Enfin, l'analyste peut avoir recours à des techniques d’analyse de l’espace lui permettant de faire émerger des nouvelles connaissances et de construire un discours technique sur la perception de la place. Ces techniques peuvent aller de l’application scientifique de la perspective (maitrisée et utilisée par les architectes depuis la Renaissance), aux principes de la perception des formes (Gestalt) et des paysages urbains (Lynch, Cullen), jusqu’aux algorithmes de la syntaxe spatiale, permettant de comprendre le rôle d’un axe visuel par rapport à l’ensemble des relations qu’il nourrit avec les autres axes. L’analyste peut également mobiliser les outils de la sémiotique pour l’analyse de la symbolique d’une place, ou aux savoirs de l’historien, de l’anthropologue et du sociologue sur l’évolution des représentations sociales de ces mêmes symboles. Toutes ces connaissances permettent de nourrir le regard de l’analyste sur le terrain et de focaliser sa vision en la dirigeant vers les points de fuite, les éléments de forme, les axes visuels ou les symboles qu’il aura préalablement identifié par ses analyses et ses lectures.

Or, ces mêmes éléments, souvent moins formalisés, sont également les ingrédients de base de la perception de l’usager, qui est de surcroît nourrie d’une dimension symbolique personnelle et affective que seul l’usage des lieux peut donner. Ce qui change entre l’analyste et l’usager est ainsi d’abord la conscience du processus perceptif et l’effort de le formaliser dans le cadre d’un protocole permettant un minimum de généralisation des expériences effectuées. Il est ensuite la connaissance intime des lieux et de leurs fonctionnements, qui est le résultat d’un long processus de fréquentation, d’usage et d’appropriation.
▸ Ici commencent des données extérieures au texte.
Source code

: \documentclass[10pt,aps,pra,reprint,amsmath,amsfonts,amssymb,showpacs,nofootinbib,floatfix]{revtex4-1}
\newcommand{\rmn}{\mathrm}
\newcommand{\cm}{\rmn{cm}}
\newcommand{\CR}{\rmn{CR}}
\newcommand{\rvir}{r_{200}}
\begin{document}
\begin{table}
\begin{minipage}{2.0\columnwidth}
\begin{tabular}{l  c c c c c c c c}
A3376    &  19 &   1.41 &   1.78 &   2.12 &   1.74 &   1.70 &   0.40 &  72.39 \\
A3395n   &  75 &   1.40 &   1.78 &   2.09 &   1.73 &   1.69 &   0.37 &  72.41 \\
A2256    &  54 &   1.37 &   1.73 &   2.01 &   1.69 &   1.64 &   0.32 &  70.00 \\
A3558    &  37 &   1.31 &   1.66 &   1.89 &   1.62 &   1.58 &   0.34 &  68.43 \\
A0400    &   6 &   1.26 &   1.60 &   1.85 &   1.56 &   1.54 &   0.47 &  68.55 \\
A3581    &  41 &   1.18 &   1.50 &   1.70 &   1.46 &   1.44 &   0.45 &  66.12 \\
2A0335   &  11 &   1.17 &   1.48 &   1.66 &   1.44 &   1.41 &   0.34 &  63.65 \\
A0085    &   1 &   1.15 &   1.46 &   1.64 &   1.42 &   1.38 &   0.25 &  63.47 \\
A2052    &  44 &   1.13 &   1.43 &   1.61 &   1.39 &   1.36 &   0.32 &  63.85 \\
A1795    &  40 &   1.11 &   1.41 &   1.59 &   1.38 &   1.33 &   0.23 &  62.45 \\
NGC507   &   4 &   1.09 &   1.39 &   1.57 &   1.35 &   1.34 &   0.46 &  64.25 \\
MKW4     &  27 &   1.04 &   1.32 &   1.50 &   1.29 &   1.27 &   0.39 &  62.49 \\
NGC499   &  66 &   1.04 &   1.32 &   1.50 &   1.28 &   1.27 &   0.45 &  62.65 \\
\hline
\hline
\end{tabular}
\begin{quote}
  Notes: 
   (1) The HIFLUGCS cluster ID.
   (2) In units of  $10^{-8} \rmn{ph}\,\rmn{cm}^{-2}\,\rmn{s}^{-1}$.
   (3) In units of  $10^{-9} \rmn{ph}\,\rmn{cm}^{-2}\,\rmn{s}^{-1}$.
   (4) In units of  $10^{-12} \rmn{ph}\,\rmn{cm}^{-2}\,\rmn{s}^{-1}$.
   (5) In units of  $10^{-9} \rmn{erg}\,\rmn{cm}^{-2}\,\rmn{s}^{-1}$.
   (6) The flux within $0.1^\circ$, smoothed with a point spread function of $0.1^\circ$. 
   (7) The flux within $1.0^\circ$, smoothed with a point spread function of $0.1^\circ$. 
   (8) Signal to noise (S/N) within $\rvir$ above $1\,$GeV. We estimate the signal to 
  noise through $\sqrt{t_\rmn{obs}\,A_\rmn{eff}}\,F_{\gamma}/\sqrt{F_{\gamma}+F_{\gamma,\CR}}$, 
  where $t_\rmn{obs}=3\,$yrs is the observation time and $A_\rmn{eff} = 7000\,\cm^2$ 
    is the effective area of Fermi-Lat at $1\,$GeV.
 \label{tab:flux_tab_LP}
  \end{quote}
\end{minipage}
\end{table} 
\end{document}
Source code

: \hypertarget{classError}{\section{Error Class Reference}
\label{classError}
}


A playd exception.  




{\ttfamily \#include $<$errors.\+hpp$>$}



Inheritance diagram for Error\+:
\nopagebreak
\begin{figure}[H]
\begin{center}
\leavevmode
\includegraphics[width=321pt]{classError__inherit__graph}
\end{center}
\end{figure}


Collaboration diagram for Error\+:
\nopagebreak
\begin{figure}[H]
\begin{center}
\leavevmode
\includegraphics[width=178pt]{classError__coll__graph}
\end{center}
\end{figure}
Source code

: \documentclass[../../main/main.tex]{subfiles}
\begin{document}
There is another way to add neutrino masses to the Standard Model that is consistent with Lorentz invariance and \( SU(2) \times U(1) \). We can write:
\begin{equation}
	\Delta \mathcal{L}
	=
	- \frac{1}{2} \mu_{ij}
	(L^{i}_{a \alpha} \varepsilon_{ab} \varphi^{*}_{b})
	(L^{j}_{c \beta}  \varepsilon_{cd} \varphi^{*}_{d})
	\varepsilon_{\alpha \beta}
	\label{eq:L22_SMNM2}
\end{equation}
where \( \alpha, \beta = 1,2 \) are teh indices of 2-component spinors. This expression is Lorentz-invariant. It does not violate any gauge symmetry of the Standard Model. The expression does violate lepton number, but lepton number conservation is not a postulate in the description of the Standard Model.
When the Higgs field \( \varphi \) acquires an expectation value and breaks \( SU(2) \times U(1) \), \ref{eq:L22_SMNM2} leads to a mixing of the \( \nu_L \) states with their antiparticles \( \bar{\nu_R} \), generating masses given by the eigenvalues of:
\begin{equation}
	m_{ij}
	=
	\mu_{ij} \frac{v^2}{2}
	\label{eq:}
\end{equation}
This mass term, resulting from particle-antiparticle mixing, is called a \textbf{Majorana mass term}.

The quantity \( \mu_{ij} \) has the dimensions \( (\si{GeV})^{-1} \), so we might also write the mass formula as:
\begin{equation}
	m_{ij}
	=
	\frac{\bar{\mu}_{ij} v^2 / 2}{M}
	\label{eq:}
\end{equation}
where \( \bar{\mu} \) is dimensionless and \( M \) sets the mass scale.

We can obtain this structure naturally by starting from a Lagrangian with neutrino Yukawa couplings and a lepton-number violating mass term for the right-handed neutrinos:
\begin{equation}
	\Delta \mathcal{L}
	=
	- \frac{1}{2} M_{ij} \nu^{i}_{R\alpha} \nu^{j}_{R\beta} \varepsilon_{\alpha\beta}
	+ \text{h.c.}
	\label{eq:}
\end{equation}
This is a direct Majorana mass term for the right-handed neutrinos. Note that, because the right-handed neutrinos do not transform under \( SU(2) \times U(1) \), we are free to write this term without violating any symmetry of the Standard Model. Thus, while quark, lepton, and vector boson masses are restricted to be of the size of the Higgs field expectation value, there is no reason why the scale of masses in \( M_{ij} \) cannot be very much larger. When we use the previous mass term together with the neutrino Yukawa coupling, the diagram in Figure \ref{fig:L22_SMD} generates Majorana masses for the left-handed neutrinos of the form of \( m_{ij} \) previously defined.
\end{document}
L’éventuelle convergence/divergence entre les perceptions de l’analyste et des usagers prend toute son importance dans un contexte où l’aménagement urbain est devenu une discipline fondamentalement collaborative au cours des dernières décennies. Jarvis (1980) souligne ainsi une limite intrinsèque des représentations de type « vision sérielle » proposés par Cullen (1961). La vision sérielle ou toute autre détermination d’une séquence visuelle (voir essentiel méthodologique) est la vision et la perception de l’espace de la part d’un seul individu, l’analyste, qui choisis les points de vue sur son parcours, réalise les clichés (ou les croquis) et les interprète d’un point de vue de la symbolique visuelle. Cullen ne considère pas les réactions des autres usagers de l’espace urbain. Il place au centre de son Townscape un analyste particulièrement cultivé en termes de perception et de lecture visuelle. Le rôle de l’analyste devient ainsi celui d’un interprète qui explore l’espace pour lui assigner des valeurs inspirées par ses propres perceptions et son propre bagage culturel. La même situation caractérise les lectures de l’espace urbain fournies par les tenants de l’approche typo-morphologique (Caniggia et Maffei 1979), où c’est la connaissance historique de l’analyste qui permet d’assigner des valeurs aux éléments physiques du paysage urbain. Dans les deux cas de figure, il faudra garder à l’esprit que d’autres usagers de l’espace, avec d’autres rôles sociaux, ne partageant pas forcement les valeurs dérivés d’une culture artistique et historique, pourraient ne pas percevoir l’espace de la même manière ou ne pas donner la même importance aux valeurs proposés par l’analyste.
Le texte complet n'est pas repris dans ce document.